* [Activity]: Print the lines of the listing below verbatim from its first line through the line bearing "Finally, a list". Any pictures are to be omitted.
----
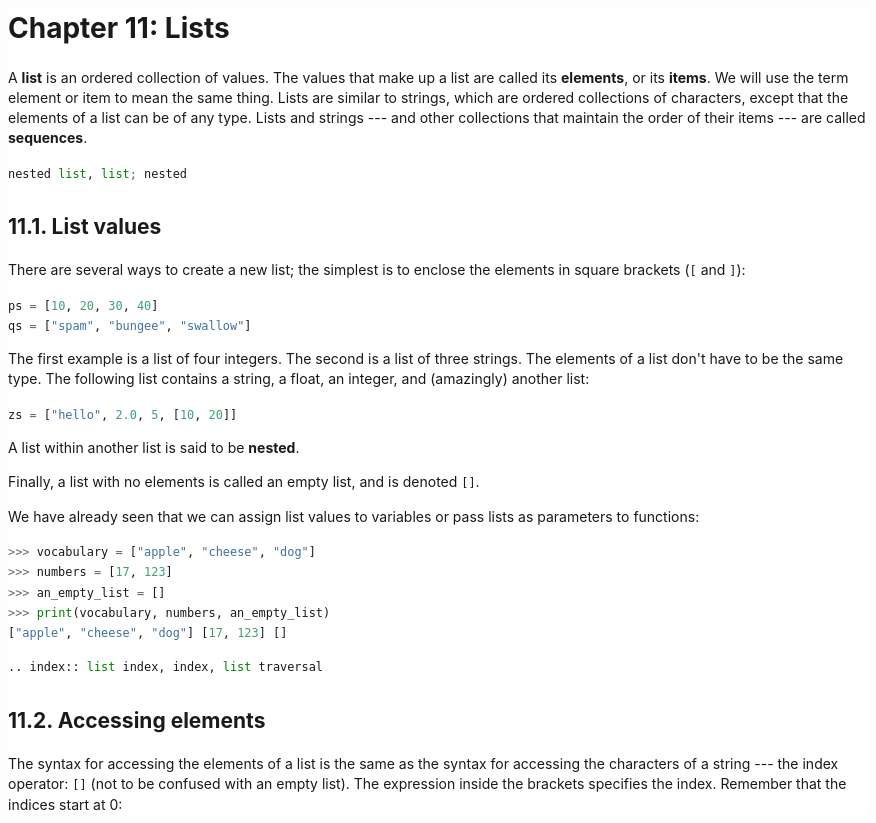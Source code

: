 # Chapter 11: Lists

A **list** is an ordered collection of values. The values that make up a list are called its **elements**, or its **items**. We will use the term element or item to mean the same thing. Lists are similar to strings, which are ordered collections of characters, except that the elements of a list can be of any type. Lists and strings --- and other collections that maintain the order of their items --- are called **sequences**.

```python
nested list, list; nested
```

## 11.1. List values

There are several ways to create a new list; the simplest is to enclose the elements in square brackets (`[` and `]`):

```python
ps = [10, 20, 30, 40]
qs = ["spam", "bungee", "swallow"]
```

The first example is a list of four integers. The second is a list of three strings. The elements of a list don't have to be the same type. The following list contains a string, a float, an integer, and (amazingly) another list:

```python
zs = ["hello", 2.0, 5, [10, 20]]
```

A list within another list is said to be **nested**.

Finally, a list with no elements is called an empty list, and is denoted `[]`.

We have already seen that we can assign list values to variables or pass lists as parameters to functions:

```python
>>> vocabulary = ["apple", "cheese", "dog"]
>>> numbers = [17, 123]
>>> an_empty_list = []
>>> print(vocabulary, numbers, an_empty_list)
["apple", "cheese", "dog"] [17, 123] []
```

```python
.. index:: list index, index, list traversal
```

## 11.2. Accessing elements

The syntax for accessing the elements of a list is the same as the syntax for accessing the characters of a string --- the index operator: `[]` (not to be confused with an empty list). The expression inside the
brackets specifies the index. Remember that the indices start at 0:
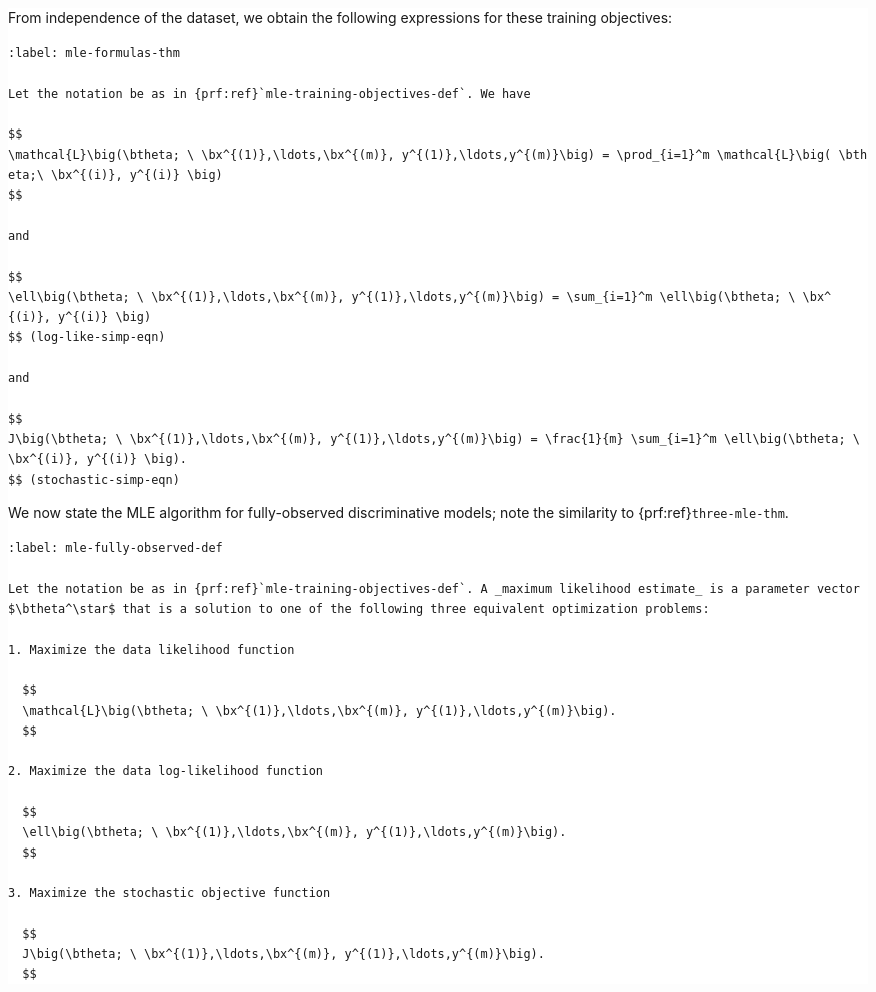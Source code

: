 From independence of the dataset, we obtain the following expressions for these training objectives:

```{prf:theorem} Formulas for MLE training objectives
:label: mle-formulas-thm

Let the notation be as in {prf:ref}`mle-training-objectives-def`. We have

$$
\mathcal{L}\big(\btheta; \ \bx^{(1)},\ldots,\bx^{(m)}, y^{(1)},\ldots,y^{(m)}\big) = \prod_{i=1}^m \mathcal{L}\big( \btheta;\ \bx^{(i)}, y^{(i)} \big)
$$

and

$$
\ell\big(\btheta; \ \bx^{(1)},\ldots,\bx^{(m)}, y^{(1)},\ldots,y^{(m)}\big) = \sum_{i=1}^m \ell\big(\btheta; \ \bx^{(i)}, y^{(i)} \big)
$$ (log-like-simp-eqn)

and

$$
J\big(\btheta; \ \bx^{(1)},\ldots,\bx^{(m)}, y^{(1)},\ldots,y^{(m)}\big) = \frac{1}{m} \sum_{i=1}^m \ell\big(\btheta; \ \bx^{(i)}, y^{(i)} \big).
$$ (stochastic-simp-eqn)

```

We now state the MLE algorithm for fully-observed discriminative models; note the similarity to {prf:ref}`three-mle-thm`.

```{prf:definition} Maximum likelihood estimation for fully-observed discriminative models
:label: mle-fully-observed-def

Let the notation be as in {prf:ref}`mle-training-objectives-def`. A _maximum likelihood estimate_ is a parameter vector $\btheta^\star$ that is a solution to one of the following three equivalent optimization problems:

1. Maximize the data likelihood function

  $$
  \mathcal{L}\big(\btheta; \ \bx^{(1)},\ldots,\bx^{(m)}, y^{(1)},\ldots,y^{(m)}\big).
  $$

2. Maximize the data log-likelihood function

  $$
  \ell\big(\btheta; \ \bx^{(1)},\ldots,\bx^{(m)}, y^{(1)},\ldots,y^{(m)}\big).
  $$

3. Maximize the stochastic objective function

  $$
  J\big(\btheta; \ \bx^{(1)},\ldots,\bx^{(m)}, y^{(1)},\ldots,y^{(m)}\big).
  $$

```
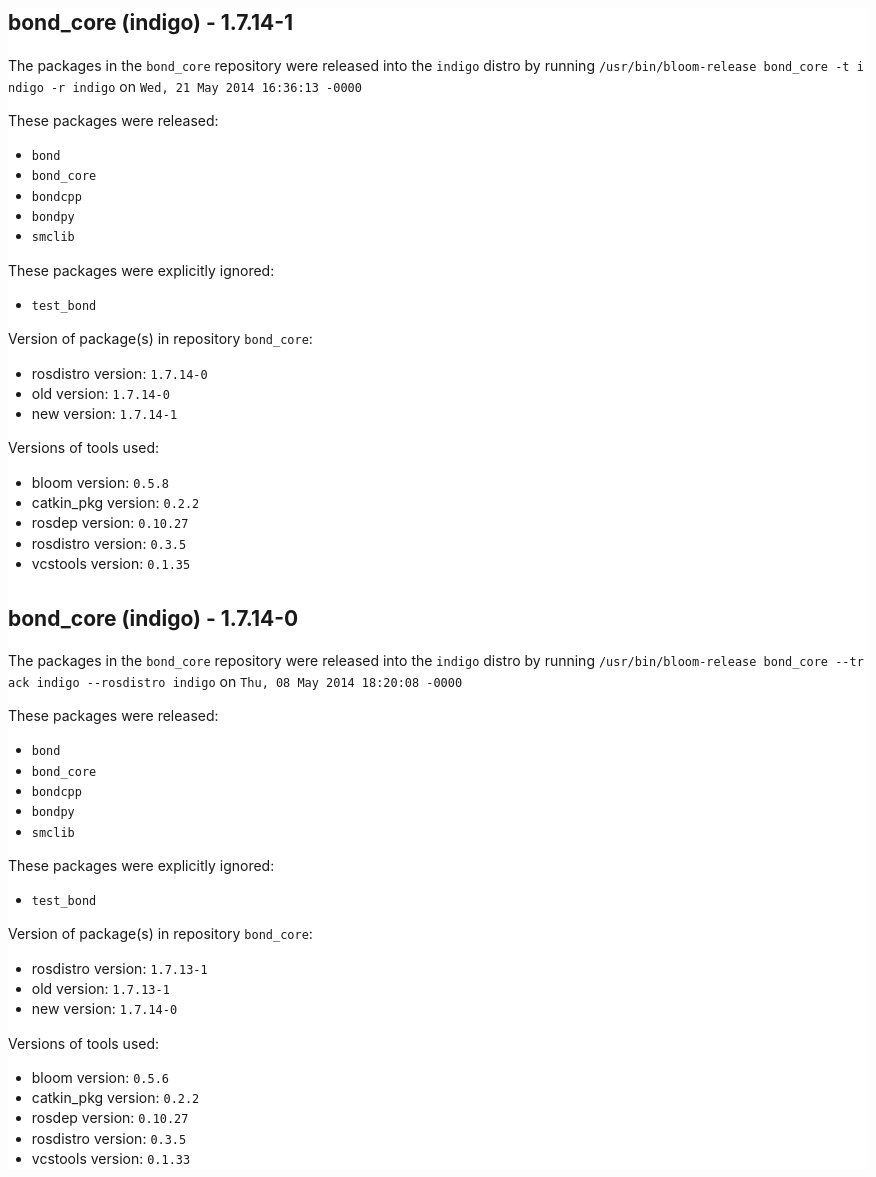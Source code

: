 
## bond_core (indigo) - 1.7.14-1

The packages in the `bond_core` repository were released into the `indigo` distro by running `/usr/bin/bloom-release bond_core -t indigo -r indigo` on `Wed, 21 May 2014 16:36:13 -0000`

These packages were released:
- `bond`
- `bond_core`
- `bondcpp`
- `bondpy`
- `smclib`

These packages were explicitly ignored:
- `test_bond`

Version of package(s) in repository `bond_core`:
- rosdistro version: `1.7.14-0`
- old version: `1.7.14-0`
- new version: `1.7.14-1`

Versions of tools used:
- bloom version: `0.5.8`
- catkin_pkg version: `0.2.2`
- rosdep version: `0.10.27`
- rosdistro version: `0.3.5`
- vcstools version: `0.1.35`


## bond_core (indigo) - 1.7.14-0

The packages in the `bond_core` repository were released into the `indigo` distro by running `/usr/bin/bloom-release bond_core --track indigo --rosdistro indigo` on `Thu, 08 May 2014 18:20:08 -0000`

These packages were released:
- `bond`
- `bond_core`
- `bondcpp`
- `bondpy`
- `smclib`

These packages were explicitly ignored:
- `test_bond`

Version of package(s) in repository `bond_core`:
- rosdistro version: `1.7.13-1`
- old version: `1.7.13-1`
- new version: `1.7.14-0`

Versions of tools used:
- bloom version: `0.5.6`
- catkin_pkg version: `0.2.2`
- rosdep version: `0.10.27`
- rosdistro version: `0.3.5`
- vcstools version: `0.1.33`
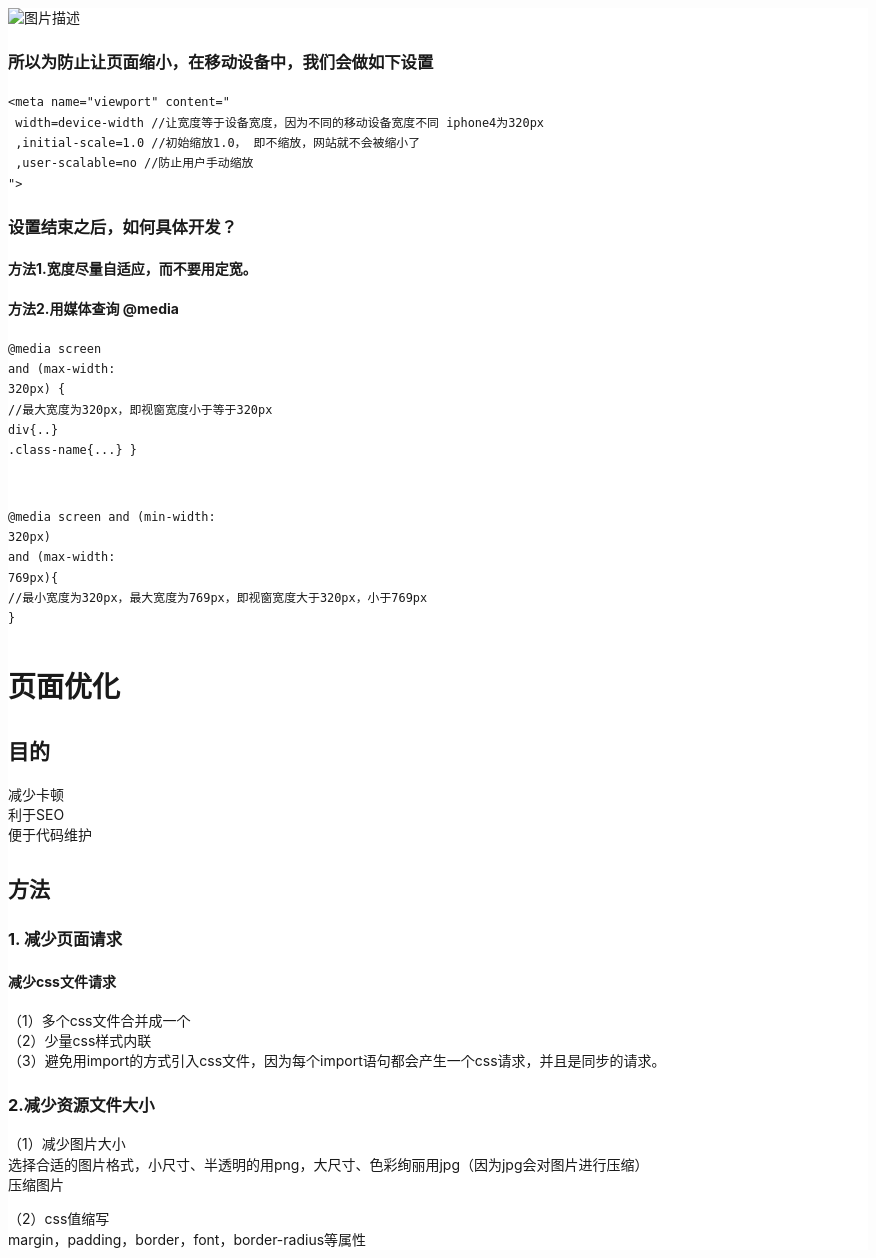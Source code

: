<p><span class="img-wrap"><img data-src="/img/bVMsCT?w=667&amp;h=456" src="https://static.alili.tech/img/bVMsCT?w=667&amp;h=456" alt="图片描述" title="图片描述" style="cursor: pointer;"></span></p>
<h3 id="articleHeader25">所以为防止让页面缩小，在移动设备中，我们会做如下设置</h3>
<div class="widget-codetool" style="display:none;">
      <div class="widget-codetool--inner">
      <span class="selectCode code-tool" data-toggle="tooltip" data-placement="top" title="" data-original-title="全选"></span>
      <span type="button" class="copyCode code-tool" data-toggle="tooltip" data-placement="top" data-clipboard-text="<meta name=&quot;viewport&quot; content=&quot;
 width=device-width //让宽度等于设备宽度，因为不同的移动设备宽度不同 iphone4为320px
 ,initial-scale=1.0 //初始缩放1.0， 即不缩放，网站就不会被缩小了
 ,user-scalable=no //防止用户手动缩放
&quot;>" title="" data-original-title="复制"></span>
      <span type="button" class="saveToNote code-tool" data-toggle="tooltip" data-placement="top" title="" data-original-title="放进笔记"></span>
      </div>
      </div><pre class="hljs 1c"><code>&lt;meta name=<span class="hljs-string">"viewport"</span> content=<span class="hljs-string">"</span>
 width=device-width <span class="hljs-comment">//让宽度等于设备宽度，因为不同的移动设备宽度不同 iphone4为320px</span>
 ,initial-scale=<span class="hljs-number">1.0</span> <span class="hljs-comment">//初始缩放1.0， 即不缩放，网站就不会被缩小了</span>
 ,user-scalable=no <span class="hljs-comment">//防止用户手动缩放</span>
<span class="hljs-string">"&gt;</span></code></pre>
<h3 id="articleHeader26">设置结束之后，如何具体开发？</h3>
<h4>方法1.宽度尽量自适应，而不要用定宽。</h4>
<h4>方法2.用媒体查询 @media</h4>
<div class="widget-codetool" style="display:none;">
      <div class="widget-codetool--inner">
      <span class="selectCode code-tool" data-toggle="tooltip" data-placement="top" title="" data-original-title="全选"></span>
      <span type="button" class="copyCode code-tool" data-toggle="tooltip" data-placement="top" data-clipboard-text="@media screen and (max-width: 320px) {
  //最大宽度为320px，即视窗宽度小于等于320px
  div{..}
  .class-name{...}
}

@media screen and (min-width: 320px) and (max-width: 769px){
  //最小宽度为320px，最大宽度为769px，即视窗宽度大于320px，小于769px
}" title="" data-original-title="复制"></span>
      <span type="button" class="saveToNote code-tool" data-toggle="tooltip" data-placement="top" title="" data-original-title="放进笔记"></span>
      </div>
      </div><pre class="hljs nimrod"><code>@media screen <span class="hljs-keyword">and</span> (max-width: <span class="hljs-number">320</span>px) {
  //最大宽度为<span class="hljs-number">320</span>px，即视窗宽度小于等于<span class="hljs-number">320</span>px
  <span class="hljs-keyword">div</span><span class="hljs-meta">{..}</span>
  .class-name<span class="hljs-meta">{...}</span>
}

@media screen <span class="hljs-keyword">and</span> (min-width: <span class="hljs-number">320</span>px) <span class="hljs-keyword">and</span> (max-width: <span class="hljs-number">769</span>px){
  //最小宽度为<span class="hljs-number">320</span>px，最大宽度为<span class="hljs-number">769</span>px，即视窗宽度大于<span class="hljs-number">320</span>px，小于<span class="hljs-number">769</span>px
}</code></pre>
<h1 id="articleHeader27">页面优化</h1>
<h2 id="articleHeader28">目的</h2>
<p>减少卡顿<br>利于SEO<br>便于代码维护</p>
<h2 id="articleHeader29">方法</h2>
<h3 id="articleHeader30">1. 减少页面请求</h3>
<h4>减少css文件请求</h4>
<p>（1）多个css文件合并成一个<br>（2）少量css样式内联<br>（3）避免用import的方式引入css文件，因为每个import语句都会产生一个css请求，并且是同步的请求。</p>
<h3 id="articleHeader31">2.减少资源文件大小</h3>
<p>（1）减少图片大小<br>选择合适的图片格式，小尺寸、半透明的用png，大尺寸、色彩绚丽用jpg（因为jpg会对图片进行压缩）<br>压缩图片</p>
<p>（2）css值缩写<br>margin，padding，border，font，border-radius等属性</p>
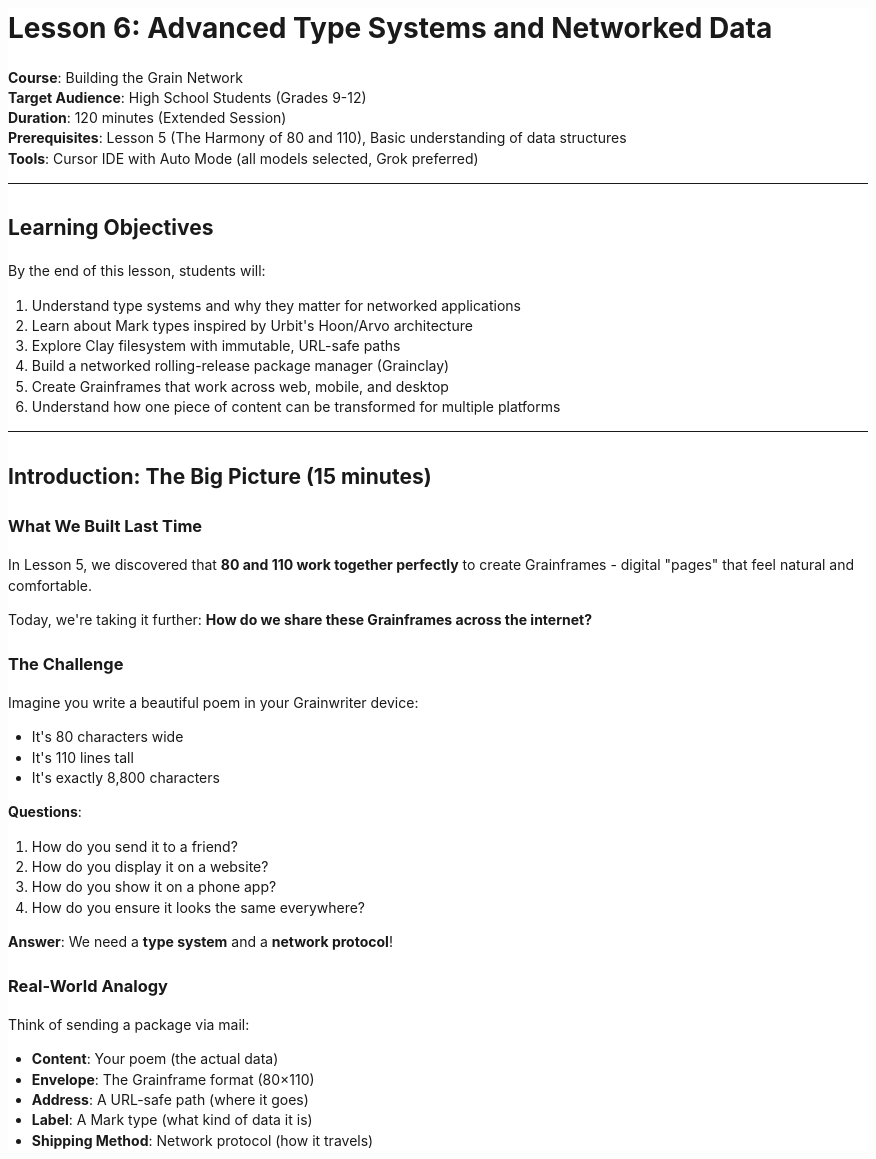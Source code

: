 # Lesson 6: Advanced Type Systems and Networked Data

**Course**: Building the Grain Network  
**Target Audience**: High School Students (Grades 9-12)  
**Duration**: 120 minutes (Extended Session)  
**Prerequisites**: Lesson 5 (The Harmony of 80 and 110), Basic understanding of data structures  
**Tools**: Cursor IDE with Auto Mode (all models selected, Grok preferred)

---

## Learning Objectives

By the end of this lesson, students will:

1. Understand type systems and why they matter for networked applications
2. Learn about Mark types inspired by Urbit's Hoon/Arvo architecture
3. Explore Clay filesystem with immutable, URL-safe paths
4. Build a networked rolling-release package manager (Grainclay)
5. Create Grainframes that work across web, mobile, and desktop
6. Understand how one piece of content can be transformed for multiple platforms

---

## Introduction: The Big Picture (15 minutes)

### What We Built Last Time

In Lesson 5, we discovered that **80 and 110 work together perfectly** to create Grainframes - digital "pages" that feel natural and comfortable.

Today, we're taking it further: **How do we share these Grainframes across the internet?**

### The Challenge

Imagine you write a beautiful poem in your Grainwriter device:
- It's 80 characters wide
- It's 110 lines tall
- It's exactly 8,800 characters

**Questions**:
1. How do you send it to a friend?
2. How do you display it on a website?
3. How do you show it on a phone app?
4. How do you ensure it looks the same everywhere?

**Answer**: We need a **type system** and a **network protocol**!

### Real-World Analogy

Think of sending a package via mail:
- **Content**: Your poem (the actual data)
- **Envelope**: The Grainframe format (80×110)
- **Address**: A URL-safe path (where it goes)
- **Label**: A Mark type (what kind of data it is)
- **Shipping Method**: Network protocol (how it travels)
----
* [Answer to the exercise]:
Source code

: # Chapter 11: Lists

A **list** is an ordered collection of values. The values that make up a list are called its **elements**, or its **items**. We will use the term element or item to mean the same thing. Lists are similar to strings, which are ordered collections of characters, except that the elements of a list can be of any type. Lists and strings --- and other collections that maintain the order of their items --- are called **sequences**.

```python
nested list, list; nested
```

## 11.1. List values

There are several ways to create a new list; the simplest is to enclose the elements in square brackets (`[` and `]`):

```python
ps = [10, 20, 30, 40]
qs = ["spam", "bungee", "swallow"]
```

The first example is a list of four integers. The second is a list of three strings. The elements of a list don't have to be the same type. The following list contains a string, a float, an integer, and (amazingly) another list:

```python
zs = ["hello", 2.0, 5, [10, 20]]
```

A list within another list is said to be **nested**.

Finally, a list with no elements is called an empty list, and is denoted `[]`.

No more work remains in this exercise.